Your instructions
The answer must consist of every line from the entries that holds the word "like".

(Dataset entries)
┄┄┄┄┄┄

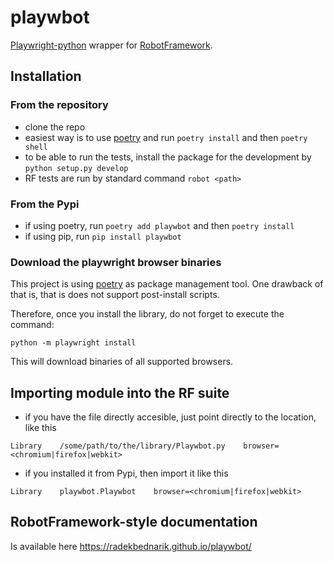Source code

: # playwbot
[Playwright-python](https://github.com/microsoft/playwright-python) wrapper for [RobotFramework](https://robotframework.org/).

## Installation

### From the repository

- clone the repo
- easiest way is to use [poetry](https://python-poetry.org/) and run `poetry install` and then `poetry shell`
- to be able to run the tests, install the package for the development by `python setup.py develop`
- RF tests are run by standard command `robot <path>`

### From the Pypi

- if using poetry, run `poetry add playwbot` and then `poetry install`
- if using pip, run `pip install playwbot`

### Download the playwright browser binaries

This project is using [poetry](https://python-poetry.org/) as package management tool. One drawback of that is,
that is does not support post-install scripts.

Therefore, once you install the library, do not forget to execute the command:

```
python -m playwright install
```

This will download binaries of all supported browsers.

## Importing module into the RF suite

- if you have the file directly accesible, just point directly to the location, like this

```
Library    /some/path/to/the/library/Playwbot.py    browser=<chromium|firefox|webkit>
```

- if you installed it from Pypi, then import it like this

```
Library    playwbot.Playwbot    browser=<chromium|firefox|webkit>
```

## RobotFramework-style documentation

Is available here https://radekbednarik.github.io/playwbot/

┄┄┄┄┄┄

Exercise solution
- if you have the file directly accesible, just point directly to the location, like this
- if you installed it from Pypi, then import it like this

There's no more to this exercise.